:: SOURCE DATA ::

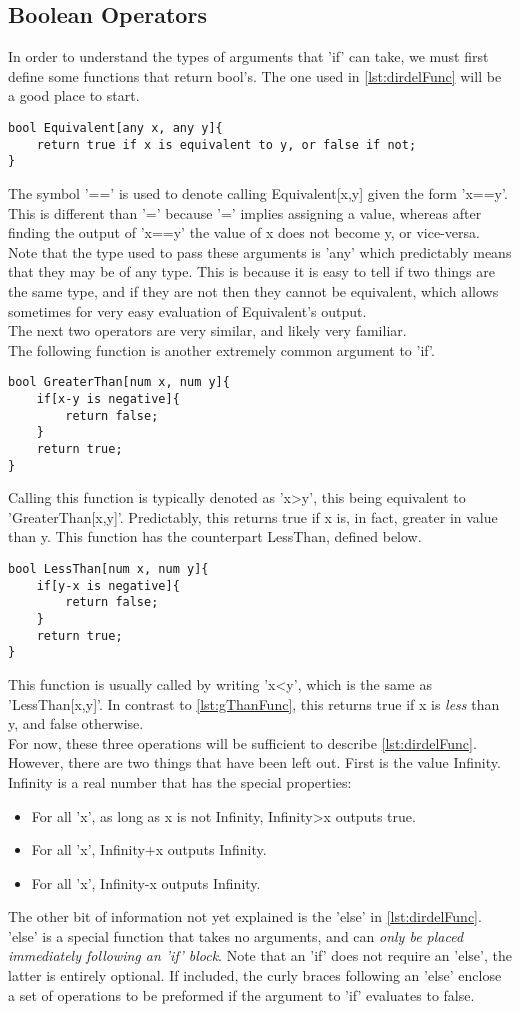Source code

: \subsection{Boolean Operators}
In order to understand the types of arguments that 'if' can take, we must first define some functions that return bool's. The one used in \ref{lst:dirdelFunc} will be a good place to start.
\begin{verbatim}
bool Equivalent[any x, any y]{
	return true if x is equivalent to y, or false if not;
}
\end{verbatim}
The symbol '==' is used to denote calling Equivalent[x,y] given the form 'x==y'. This is different than '=' because '=' implies assigning a value, whereas after finding the output of 'x==y' the value of x does not become y, or vice-versa. Note that the type used to pass these arguments is 'any' which predictably means that they may be of any type. This is because it is easy to tell if two things are the same type, and if they are not then they cannot be equivalent, which allows sometimes for very easy evaluation of Equivalent's output. \\
The next two operators are very similar, and likely very familiar. \\
The following function is another extremely common argument to 'if'.
\begin{verbatim}
bool GreaterThan[num x, num y]{
	if[x-y is negative]{
		return false;
	}
	return true;
}
\end{verbatim}
Calling this function is typically denoted as 'x>y', this being equivalent to 'GreaterThan[x,y]'. Predictably, this returns true if x is, in fact, greater in value than y. This function has the counterpart LessThan, defined below.
\begin{verbatim}
bool LessThan[num x, num y]{
	if[y-x is negative]{
		return false;
	}
	return true;
}
\end{verbatim}
This function is usually called by writing 'x<y', which is the same as 'LessThan[x,y]'. In contrast to \ref{lst:gThanFunc}, this returns true if x is \emph{less} than y, and false otherwise. \\
For now, these three operations will be sufficient to describe \ref{lst:dirdelFunc}. However, there are two things that have been left out. First is the value Infinity. Infinity is a real number that has the special properties:
\begin{itemize}
\item For all 'x', as long as x is not Infinity, Infinity>x outputs true.
\item For all 'x', Infinity+x outputs Infinity.
\item For all 'x', Infinity-x outputs Infinity.
\end{itemize}
The other bit of information not yet explained is the 'else' in \ref{lst:dirdelFunc}. 'else' is a special function that takes no arguments, and can \emph{only be placed immediately following an 'if' block}. Note that an 'if' does not require an 'else', the latter is entirely optional. If included, the curly braces following an 'else' enclose a set of operations to be preformed if the argument to 'if' evaluates to false.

:::

◆ PROBLEM: The images are to be left out while the entries are written out exactly.

◆ ANSWER SECTION:
Source code

: \subsection{Boolean Operators}
In order to understand the types of arguments that 'if' can take, we must first define some functions that return bool's. The one used in \ref{lst:dirdelFunc} will be a good place to start.
\begin{verbatim}
bool Equivalent[any x, any y]{
	return true if x is equivalent to y, or false if not;
}
\end{verbatim}
The symbol '==' is used to denote calling Equivalent[x,y] given the form 'x==y'. This is different than '=' because '=' implies assigning a value, whereas after finding the output of 'x==y' the value of x does not become y, or vice-versa. Note that the type used to pass these arguments is 'any' which predictably means that they may be of any type. This is because it is easy to tell if two things are the same type, and if they are not then they cannot be equivalent, which allows sometimes for very easy evaluation of Equivalent's output. \\
The next two operators are very similar, and likely very familiar. \\
The following function is another extremely common argument to 'if'.
\begin{verbatim}
bool GreaterThan[num x, num y]{
	if[x-y is negative]{
		return false;
	}
	return true;
}
\end{verbatim}
Calling this function is typically denoted as 'x>y', this being equivalent to 'GreaterThan[x,y]'. Predictably, this returns true if x is, in fact, greater in value than y. This function has the counterpart LessThan, defined below.
\begin{verbatim}
bool LessThan[num x, num y]{
	if[y-x is negative]{
		return false;
	}
	return true;
}
\end{verbatim}
This function is usually called by writing 'x<y', which is the same as 'LessThan[x,y]'. In contrast to \ref{lst:gThanFunc}, this returns true if x is \emph{less} than y, and false otherwise. \\
For now, these three operations will be sufficient to describe \ref{lst:dirdelFunc}. However, there are two things that have been left out. First is the value Infinity. Infinity is a real number that has the special properties:
\begin{itemize}
\item For all 'x', as long as x is not Infinity, Infinity>x outputs true.
\item For all 'x', Infinity+x outputs Infinity.
\item For all 'x', Infinity-x outputs Infinity.
\end{itemize}
The other bit of information not yet explained is the 'else' in \ref{lst:dirdelFunc}. 'else' is a special function that takes no arguments, and can \emph{only be placed immediately following an 'if' block}. Note that an 'if' does not require an 'else', the latter is entirely optional. If included, the curly braces following an 'else' enclose a set of operations to be preformed if the argument to 'if' evaluates to false.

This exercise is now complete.